As part of a project, I'm building a range sensor module that outputs the distance to an analog output via a DAC. It all works as expected and I've added a potentiometer to set the max range for the sensor and a spst switch to set the mode of closer vs farther.
Below is the code with more details @ GitHub - shaiss/LittleBitsUltrasonicRangeSensor: code for littlebits ultrasonic range sensor module including the code and fritzing diagram.
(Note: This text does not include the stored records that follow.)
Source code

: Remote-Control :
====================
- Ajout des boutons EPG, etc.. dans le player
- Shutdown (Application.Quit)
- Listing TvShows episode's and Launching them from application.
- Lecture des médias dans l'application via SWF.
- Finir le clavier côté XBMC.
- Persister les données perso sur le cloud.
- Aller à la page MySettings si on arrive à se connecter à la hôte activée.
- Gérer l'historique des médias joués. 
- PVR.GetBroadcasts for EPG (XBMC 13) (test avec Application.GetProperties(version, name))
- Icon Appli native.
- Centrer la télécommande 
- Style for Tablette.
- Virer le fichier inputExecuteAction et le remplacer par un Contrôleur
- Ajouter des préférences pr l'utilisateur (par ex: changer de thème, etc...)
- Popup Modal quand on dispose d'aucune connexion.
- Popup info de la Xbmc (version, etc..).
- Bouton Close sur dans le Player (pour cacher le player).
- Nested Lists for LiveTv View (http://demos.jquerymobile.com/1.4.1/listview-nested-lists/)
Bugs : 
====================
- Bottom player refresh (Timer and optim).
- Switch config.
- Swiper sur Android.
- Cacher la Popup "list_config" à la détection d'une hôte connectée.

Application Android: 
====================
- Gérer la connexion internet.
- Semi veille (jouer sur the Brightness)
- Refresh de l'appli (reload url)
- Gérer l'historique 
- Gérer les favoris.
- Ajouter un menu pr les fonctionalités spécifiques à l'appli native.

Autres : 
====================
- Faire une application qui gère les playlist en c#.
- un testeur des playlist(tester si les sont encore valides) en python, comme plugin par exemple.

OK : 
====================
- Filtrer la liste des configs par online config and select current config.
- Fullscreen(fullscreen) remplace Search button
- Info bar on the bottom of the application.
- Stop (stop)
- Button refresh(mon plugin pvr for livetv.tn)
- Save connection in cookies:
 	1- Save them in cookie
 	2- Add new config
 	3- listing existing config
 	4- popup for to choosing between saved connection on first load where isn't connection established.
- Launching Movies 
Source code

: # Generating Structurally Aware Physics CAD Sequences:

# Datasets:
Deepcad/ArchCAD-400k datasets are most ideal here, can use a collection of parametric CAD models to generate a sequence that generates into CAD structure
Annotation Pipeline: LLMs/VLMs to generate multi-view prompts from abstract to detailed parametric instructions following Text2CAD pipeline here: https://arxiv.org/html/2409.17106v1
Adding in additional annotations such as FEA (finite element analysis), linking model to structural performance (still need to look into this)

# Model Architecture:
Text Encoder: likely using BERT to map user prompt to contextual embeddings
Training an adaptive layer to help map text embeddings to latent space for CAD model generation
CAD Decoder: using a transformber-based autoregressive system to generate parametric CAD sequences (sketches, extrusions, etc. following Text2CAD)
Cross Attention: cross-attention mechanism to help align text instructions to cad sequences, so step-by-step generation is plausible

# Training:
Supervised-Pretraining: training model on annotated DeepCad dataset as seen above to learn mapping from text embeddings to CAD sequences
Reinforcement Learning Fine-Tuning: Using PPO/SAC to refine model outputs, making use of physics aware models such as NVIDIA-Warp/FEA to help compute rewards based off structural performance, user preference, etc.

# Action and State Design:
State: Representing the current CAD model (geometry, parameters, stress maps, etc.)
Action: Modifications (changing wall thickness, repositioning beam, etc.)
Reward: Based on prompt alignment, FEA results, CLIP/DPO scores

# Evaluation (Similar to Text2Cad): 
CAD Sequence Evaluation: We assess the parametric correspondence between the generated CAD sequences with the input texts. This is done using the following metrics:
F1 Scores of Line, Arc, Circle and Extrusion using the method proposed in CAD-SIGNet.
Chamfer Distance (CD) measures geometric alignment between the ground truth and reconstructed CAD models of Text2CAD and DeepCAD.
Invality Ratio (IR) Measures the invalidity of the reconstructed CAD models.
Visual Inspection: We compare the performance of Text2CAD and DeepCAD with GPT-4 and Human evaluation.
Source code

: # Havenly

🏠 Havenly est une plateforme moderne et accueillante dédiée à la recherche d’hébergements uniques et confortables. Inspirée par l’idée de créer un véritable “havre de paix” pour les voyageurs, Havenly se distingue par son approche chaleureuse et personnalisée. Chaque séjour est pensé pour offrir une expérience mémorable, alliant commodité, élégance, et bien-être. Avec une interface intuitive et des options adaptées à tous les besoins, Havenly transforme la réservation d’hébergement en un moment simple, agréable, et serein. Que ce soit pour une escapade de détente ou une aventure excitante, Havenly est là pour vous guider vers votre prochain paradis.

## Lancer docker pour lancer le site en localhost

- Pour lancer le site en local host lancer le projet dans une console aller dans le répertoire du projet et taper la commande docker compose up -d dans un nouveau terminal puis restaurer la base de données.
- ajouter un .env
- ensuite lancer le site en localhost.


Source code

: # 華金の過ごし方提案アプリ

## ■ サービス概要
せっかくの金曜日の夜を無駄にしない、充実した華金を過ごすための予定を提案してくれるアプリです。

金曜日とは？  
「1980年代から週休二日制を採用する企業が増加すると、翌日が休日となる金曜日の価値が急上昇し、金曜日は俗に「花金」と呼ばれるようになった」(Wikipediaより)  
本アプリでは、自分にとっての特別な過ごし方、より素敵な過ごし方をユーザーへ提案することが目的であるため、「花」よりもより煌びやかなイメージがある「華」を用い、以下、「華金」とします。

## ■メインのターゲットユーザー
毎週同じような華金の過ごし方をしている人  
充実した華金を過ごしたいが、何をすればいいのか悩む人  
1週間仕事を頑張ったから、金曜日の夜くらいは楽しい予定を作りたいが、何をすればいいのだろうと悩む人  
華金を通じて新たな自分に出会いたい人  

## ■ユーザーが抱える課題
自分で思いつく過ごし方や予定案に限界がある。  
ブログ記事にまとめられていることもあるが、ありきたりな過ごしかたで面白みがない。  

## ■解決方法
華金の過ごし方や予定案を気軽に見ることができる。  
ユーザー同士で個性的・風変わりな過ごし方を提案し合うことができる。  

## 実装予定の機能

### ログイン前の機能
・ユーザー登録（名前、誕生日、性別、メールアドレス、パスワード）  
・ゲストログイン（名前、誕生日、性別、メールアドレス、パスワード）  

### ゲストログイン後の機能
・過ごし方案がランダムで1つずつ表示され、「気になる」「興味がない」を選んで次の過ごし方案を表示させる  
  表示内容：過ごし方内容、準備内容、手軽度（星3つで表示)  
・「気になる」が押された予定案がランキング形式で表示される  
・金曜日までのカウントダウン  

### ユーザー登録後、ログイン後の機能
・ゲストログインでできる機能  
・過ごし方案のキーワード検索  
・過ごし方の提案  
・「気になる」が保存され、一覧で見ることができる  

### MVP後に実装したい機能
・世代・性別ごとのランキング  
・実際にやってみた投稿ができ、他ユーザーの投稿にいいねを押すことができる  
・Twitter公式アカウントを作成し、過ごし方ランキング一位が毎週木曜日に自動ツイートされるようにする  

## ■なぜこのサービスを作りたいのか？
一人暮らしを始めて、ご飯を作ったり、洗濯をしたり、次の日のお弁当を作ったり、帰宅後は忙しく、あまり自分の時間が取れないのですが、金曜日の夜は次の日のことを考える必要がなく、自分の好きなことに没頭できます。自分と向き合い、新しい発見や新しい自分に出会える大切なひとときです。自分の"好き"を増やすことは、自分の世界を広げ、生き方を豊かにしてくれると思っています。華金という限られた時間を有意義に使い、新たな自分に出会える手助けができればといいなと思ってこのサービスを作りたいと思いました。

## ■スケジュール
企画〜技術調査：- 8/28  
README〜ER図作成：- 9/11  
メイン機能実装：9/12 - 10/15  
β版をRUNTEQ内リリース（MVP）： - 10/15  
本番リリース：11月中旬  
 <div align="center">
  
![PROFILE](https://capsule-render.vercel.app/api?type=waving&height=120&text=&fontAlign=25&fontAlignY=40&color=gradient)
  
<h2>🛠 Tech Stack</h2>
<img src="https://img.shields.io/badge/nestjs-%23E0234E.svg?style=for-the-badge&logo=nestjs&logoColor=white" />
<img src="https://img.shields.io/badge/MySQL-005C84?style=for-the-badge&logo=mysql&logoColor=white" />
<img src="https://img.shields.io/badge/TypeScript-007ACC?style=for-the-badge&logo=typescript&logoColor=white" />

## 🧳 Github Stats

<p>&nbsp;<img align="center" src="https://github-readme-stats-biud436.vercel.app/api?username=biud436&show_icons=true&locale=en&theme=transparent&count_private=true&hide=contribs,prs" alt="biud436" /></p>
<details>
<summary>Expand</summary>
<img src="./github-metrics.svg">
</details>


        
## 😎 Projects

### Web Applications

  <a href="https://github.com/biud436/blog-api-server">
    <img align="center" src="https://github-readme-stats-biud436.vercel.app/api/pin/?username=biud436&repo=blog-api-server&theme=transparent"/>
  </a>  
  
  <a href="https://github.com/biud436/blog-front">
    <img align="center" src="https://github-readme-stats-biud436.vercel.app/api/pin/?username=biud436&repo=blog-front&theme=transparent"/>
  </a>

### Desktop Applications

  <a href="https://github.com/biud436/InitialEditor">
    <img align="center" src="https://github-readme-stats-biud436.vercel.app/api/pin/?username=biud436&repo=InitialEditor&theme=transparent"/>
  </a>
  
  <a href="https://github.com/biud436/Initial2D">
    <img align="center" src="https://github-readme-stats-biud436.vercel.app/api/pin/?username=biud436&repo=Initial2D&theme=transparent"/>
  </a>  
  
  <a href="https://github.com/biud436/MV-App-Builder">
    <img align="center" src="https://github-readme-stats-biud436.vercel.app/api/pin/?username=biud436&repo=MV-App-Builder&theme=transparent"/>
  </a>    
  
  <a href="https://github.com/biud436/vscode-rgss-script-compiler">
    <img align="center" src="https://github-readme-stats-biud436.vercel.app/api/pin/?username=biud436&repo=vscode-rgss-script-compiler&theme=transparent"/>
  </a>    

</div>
I'm hoping for some feedback on the code below. While it works, I know it can be better, including better debugging and not using floats (any guidance there would be appreciated). Please feel free to comment or question any of the code. As I update it, I'll commit to github and share the latest.
Thank you!
/* Ping))) Sensor
This sketch reads a PING))) ultrasonic rangefinder and returns the
distance to the closest object in range. To do this, it sends a pulse
to the sensor to initiate a reading, then listens for a pulse
to return. The length of the returning pulse is proportional to
the distance of the object from the sensor.
The circuit:
* +V connection of the PING))) attached to +5V
* GND connection of the PING))) attached to ground
* SIG connection of the PING))) attached to digital pin 2
http://www.arduino.cc/en/Tutorial/Ping
created 3 Nov 2008
by David A. Mellis
modified 06 Aug 2011
by Tom Igoe
modified 22 Jun 2015
by Shai Perednik shaiss@gmail.com
This example code is in the public domain.
*/
#include <Wire.h>
#define PCF8591 (0x90 >> 1) // I2C bus address
// this constant won't change. It's the pin number
// of the sensor's output:
const int trimpot = A0;
const int slidebtn = 7;
const int pingPin = 2; //Sig pin of the Ping))) Sensor
const int ledPin = 6; //The pin the LED is attached to
//define some vars
float brightness = 0; //set the initial value to null
int analogVolts = 0; //set initial value to null for voltage out
float trimpotval = 0; //potentiometer on trimpot pin's current position
float maxrange = 0; //max range sensor is set to
void setup() {
// initialize serial communication:
Serial.begin(9600);
pinMode(ledPin, OUTPUT); //declare ledPin as an output
pinMode(slidebtn, INPUT); //declare the slidebtn as an input
Wire.begin();
}
void loop()
{
//read trimpot's value
trimpotval = analogRead(trimpot);
maxrange = (trimpotval/1023)*300;
// establish variables for duration of the ping,
// and the distance result in inches and centimeters:
long duration, inches, cm;
// The PING))) is triggered by a HIGH pulse of 2 or more microseconds.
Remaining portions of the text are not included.